— Task —
Count the lines in the records below that contain the word "OrdersTest", and reply with only that number.

[[ Material for this task, beginning ]]

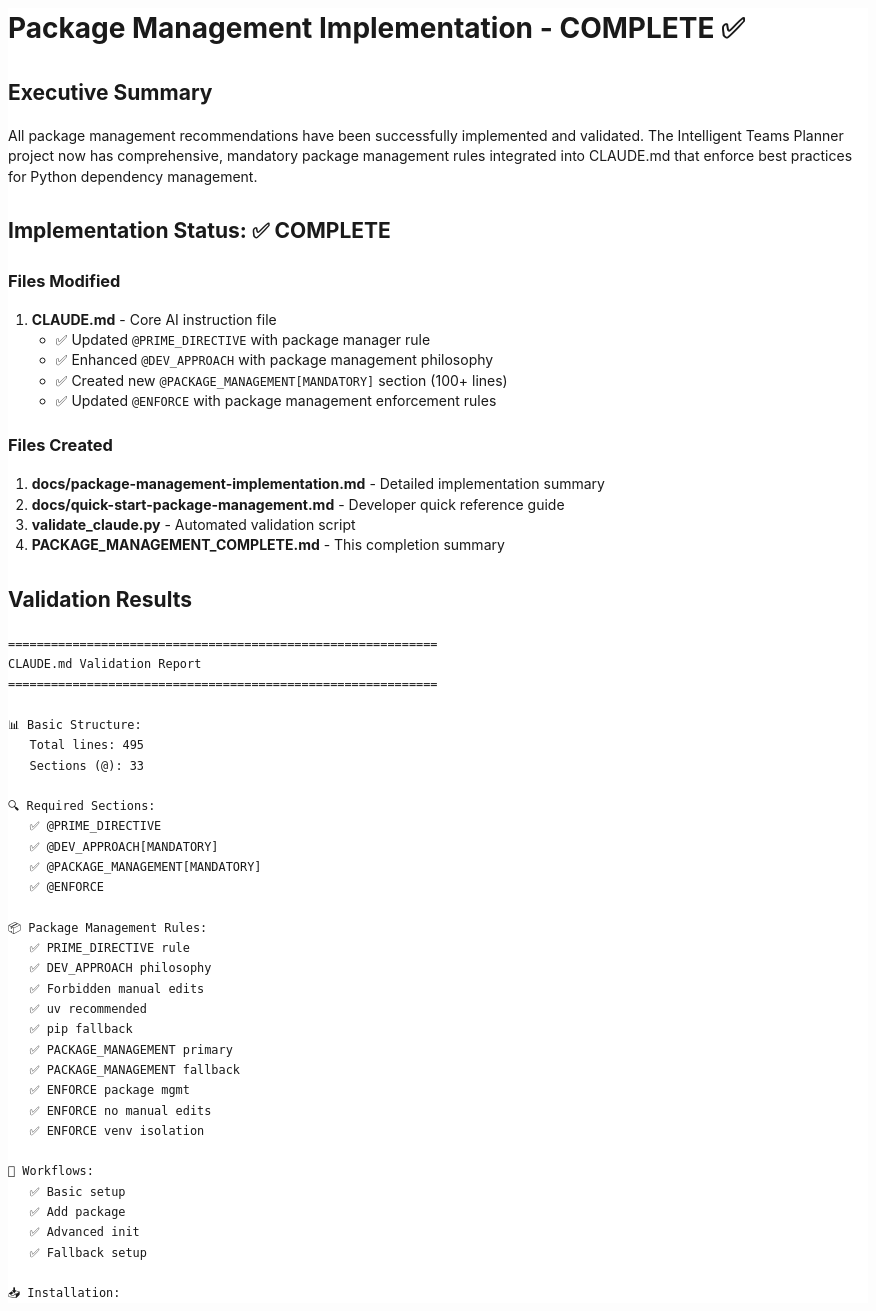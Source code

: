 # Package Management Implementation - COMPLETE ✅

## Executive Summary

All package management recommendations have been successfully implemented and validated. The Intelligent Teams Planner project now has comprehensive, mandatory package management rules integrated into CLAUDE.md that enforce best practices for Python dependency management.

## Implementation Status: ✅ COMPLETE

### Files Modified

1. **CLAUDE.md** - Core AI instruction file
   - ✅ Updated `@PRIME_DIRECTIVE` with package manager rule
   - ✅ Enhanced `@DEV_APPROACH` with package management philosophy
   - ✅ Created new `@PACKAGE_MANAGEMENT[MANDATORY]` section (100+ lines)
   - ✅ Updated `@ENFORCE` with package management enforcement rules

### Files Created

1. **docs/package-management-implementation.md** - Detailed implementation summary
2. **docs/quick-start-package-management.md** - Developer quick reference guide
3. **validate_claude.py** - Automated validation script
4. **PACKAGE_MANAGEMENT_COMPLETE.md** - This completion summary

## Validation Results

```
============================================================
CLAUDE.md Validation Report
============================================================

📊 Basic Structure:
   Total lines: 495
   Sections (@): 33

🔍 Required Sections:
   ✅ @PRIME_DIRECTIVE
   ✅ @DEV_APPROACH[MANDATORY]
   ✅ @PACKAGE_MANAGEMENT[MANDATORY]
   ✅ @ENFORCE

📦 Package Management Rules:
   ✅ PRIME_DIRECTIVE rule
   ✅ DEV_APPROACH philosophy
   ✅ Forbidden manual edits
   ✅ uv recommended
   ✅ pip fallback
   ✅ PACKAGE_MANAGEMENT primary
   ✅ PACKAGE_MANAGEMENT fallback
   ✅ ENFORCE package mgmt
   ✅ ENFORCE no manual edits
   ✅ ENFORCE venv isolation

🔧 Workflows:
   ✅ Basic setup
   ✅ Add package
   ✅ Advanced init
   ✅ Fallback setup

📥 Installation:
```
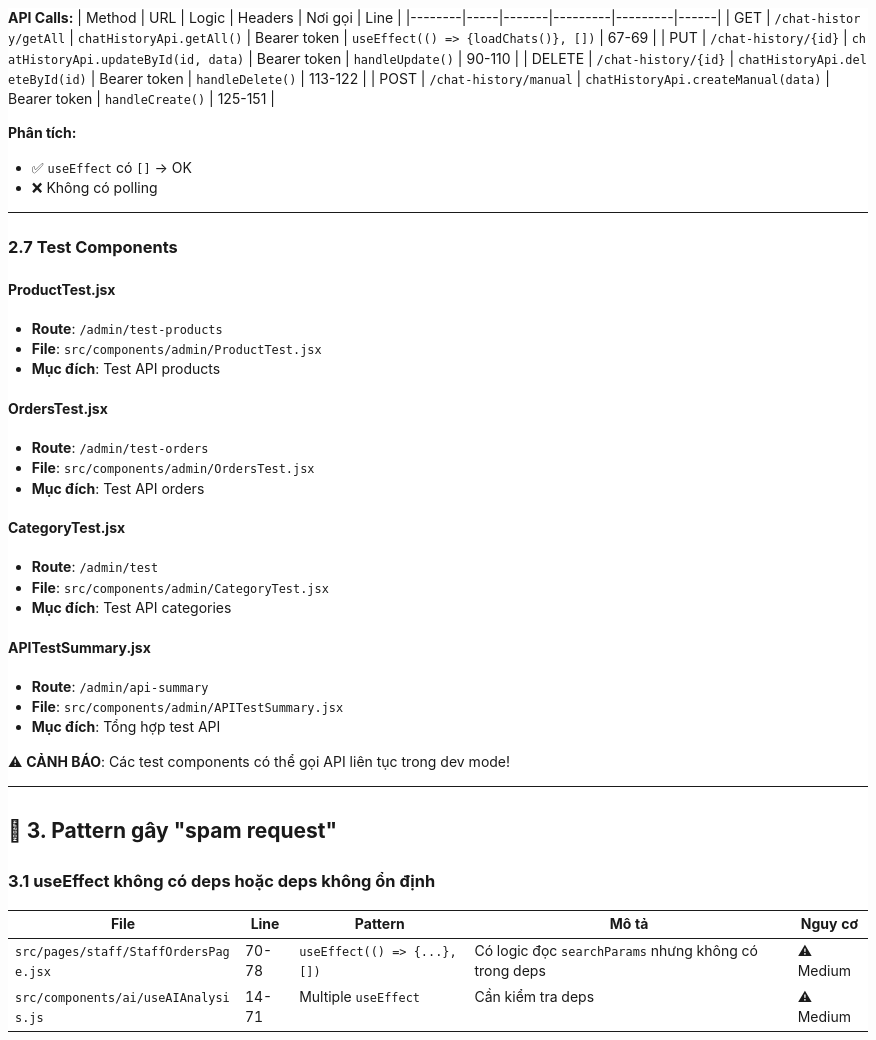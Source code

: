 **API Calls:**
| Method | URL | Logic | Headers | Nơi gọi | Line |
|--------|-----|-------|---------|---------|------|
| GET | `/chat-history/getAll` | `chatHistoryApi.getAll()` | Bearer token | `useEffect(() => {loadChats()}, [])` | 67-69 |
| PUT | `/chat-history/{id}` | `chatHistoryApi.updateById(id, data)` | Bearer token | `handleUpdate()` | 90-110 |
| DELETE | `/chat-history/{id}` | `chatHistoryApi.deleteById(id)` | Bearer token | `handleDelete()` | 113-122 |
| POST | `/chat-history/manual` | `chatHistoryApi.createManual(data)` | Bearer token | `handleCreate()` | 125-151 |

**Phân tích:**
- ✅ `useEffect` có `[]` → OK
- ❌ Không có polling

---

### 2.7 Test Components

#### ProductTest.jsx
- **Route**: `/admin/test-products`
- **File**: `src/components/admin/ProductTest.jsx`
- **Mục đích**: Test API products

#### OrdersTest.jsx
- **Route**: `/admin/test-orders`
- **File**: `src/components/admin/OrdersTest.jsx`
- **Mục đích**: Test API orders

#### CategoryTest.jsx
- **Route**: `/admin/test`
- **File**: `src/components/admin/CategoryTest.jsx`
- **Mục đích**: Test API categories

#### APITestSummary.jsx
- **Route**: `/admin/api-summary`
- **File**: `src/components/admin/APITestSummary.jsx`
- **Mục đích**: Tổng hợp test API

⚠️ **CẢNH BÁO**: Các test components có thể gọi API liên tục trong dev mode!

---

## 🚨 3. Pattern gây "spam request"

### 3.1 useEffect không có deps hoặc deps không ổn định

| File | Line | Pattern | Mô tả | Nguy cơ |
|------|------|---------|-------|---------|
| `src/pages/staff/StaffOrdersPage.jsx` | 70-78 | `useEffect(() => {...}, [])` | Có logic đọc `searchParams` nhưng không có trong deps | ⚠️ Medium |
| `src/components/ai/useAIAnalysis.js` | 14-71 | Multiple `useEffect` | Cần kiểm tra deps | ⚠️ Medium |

[[ Material for this task, end ]]

— Answer to this exercise —
2